_WHAT THE EXERCISE ASKS_. In the copy, keep every record exact and leave out all images.

::: RECORDS FOR PROCESSING

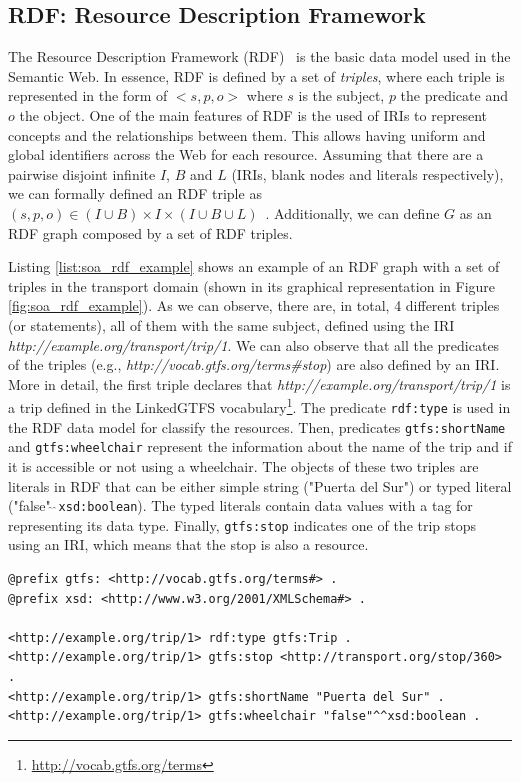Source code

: \subsection{RDF: Resource Description Framework}
The Resource Description Framework (RDF)~\citep{RDF} is the basic data model used in the Semantic Web. In essence, RDF is defined by a set of \textit{triples}, where each triple is represented in the form of $<s,p,o>$ where $s$ is the subject, $p$ the predicate and $o$ the object. One of the main features of RDF is the used of IRIs to represent concepts and the relationships between them. This allows having uniform and global identifiers across the Web for each resource. Assuming that there are a pairwise disjoint infinite $I$, $B$ and $L$ (IRIs, blank nodes and literals respectively), we can formally defined an RDF triple as $(s,p,o) \in (I \cup B) \times I \times (I \cup B \cup L)$~\citep{perez2009semantics}. Additionally, we can define $G$ as an RDF graph composed by a set of RDF triples.

Listing \ref{list:soa_rdf_example} shows an example of an RDF graph with a set of triples in the transport domain (shown in its graphical representation in Figure \ref{fig:soa_rdf_example}). As we can observe, there are, in total, 4 different triples (or statements), all of them with the same subject, defined using the IRI \textit{http://example.org/transport/trip/1}. We can also observe that all the predicates of the triples (e.g., \textit{http://vocab.gtfs.org/terms\#stop}) are also defined by an IRI. More in detail, the first triple declares that \textit{http://example.org/transport/trip/1} is a trip defined in the LinkedGTFS vocabulary\footnote{\url{http://vocab.gtfs.org/terms}}. The predicate \texttt{rdf:type} is used in the RDF data model for classify the resources. Then, predicates \texttt{gtfs:shortName} and \texttt{gtfs:wheelchair} represent the information about the name of the trip and if it is accessible or not using a wheelchair. The objects of these two triples are literals in RDF that can be either simple string ("Puerta del Sur") or typed literal ("false"$\hat{\;}\hat{\;}$\texttt{xsd:boolean}). The typed literals contain data values with a tag for representing its data type. Finally, \texttt{gtfs:stop} indicates one of the trip stops using an IRI, which means that the stop is also a resource. 


\begin{lstlisting}[float,caption=Example of RDF graph,frame=tlrb,label={list:soa_rdf_example}, columns=fullflexible]
@prefix gtfs: <http://vocab.gtfs.org/terms#> .
@prefix xsd: <http://www.w3.org/2001/XMLSchema#> .

<http://example.org/trip/1> rdf:type gtfs:Trip .
<http://example.org/trip/1> gtfs:stop <http://transport.org/stop/360> .
<http://example.org/trip/1> gtfs:shortName "Puerta del Sur" .
<http://example.org/trip/1> gtfs:wheelchair "false"^^xsd:boolean .
\end{lstlisting}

::::::

_RESPONSE TO THE EXERCISE_.
Source code

: \subsection{RDF: Resource Description Framework}
The Resource Description Framework (RDF)~\citep{RDF} is the basic data model used in the Semantic Web. In essence, RDF is defined by a set of \textit{triples}, where each triple is represented in the form of $<s,p,o>$ where $s$ is the subject, $p$ the predicate and $o$ the object. One of the main features of RDF is the used of IRIs to represent concepts and the relationships between them. This allows having uniform and global identifiers across the Web for each resource. Assuming that there are a pairwise disjoint infinite $I$, $B$ and $L$ (IRIs, blank nodes and literals respectively), we can formally defined an RDF triple as $(s,p,o) \in (I \cup B) \times I \times (I \cup B \cup L)$~\citep{perez2009semantics}. Additionally, we can define $G$ as an RDF graph composed by a set of RDF triples.

Listing \ref{list:soa_rdf_example} shows an example of an RDF graph with a set of triples in the transport domain (shown in its graphical representation in Figure \ref{fig:soa_rdf_example}). As we can observe, there are, in total, 4 different triples (or statements), all of them with the same subject, defined using the IRI \textit{http://example.org/transport/trip/1}. We can also observe that all the predicates of the triples (e.g., \textit{http://vocab.gtfs.org/terms\#stop}) are also defined by an IRI. More in detail, the first triple declares that \textit{http://example.org/transport/trip/1} is a trip defined in the LinkedGTFS vocabulary\footnote{\url{http://vocab.gtfs.org/terms}}. The predicate \texttt{rdf:type} is used in the RDF data model for classify the resources. Then, predicates \texttt{gtfs:shortName} and \texttt{gtfs:wheelchair} represent the information about the name of the trip and if it is accessible or not using a wheelchair. The objects of these two triples are literals in RDF that can be either simple string ("Puerta del Sur") or typed literal ("false"$\hat{\;}\hat{\;}$\texttt{xsd:boolean}). The typed literals contain data values with a tag for representing its data type. Finally, \texttt{gtfs:stop} indicates one of the trip stops using an IRI, which means that the stop is also a resource. 


\begin{lstlisting}[float,caption=Example of RDF graph,frame=tlrb,label={list:soa_rdf_example}, columns=fullflexible]
@prefix gtfs: <http://vocab.gtfs.org/terms#> .
@prefix xsd: <http://www.w3.org/2001/XMLSchema#> .

<http://example.org/trip/1> rdf:type gtfs:Trip .
<http://example.org/trip/1> gtfs:stop <http://transport.org/stop/360> .
<http://example.org/trip/1> gtfs:shortName "Puerta del Sur" .
<http://example.org/trip/1> gtfs:wheelchair "false"^^xsd:boolean .
\end{lstlisting}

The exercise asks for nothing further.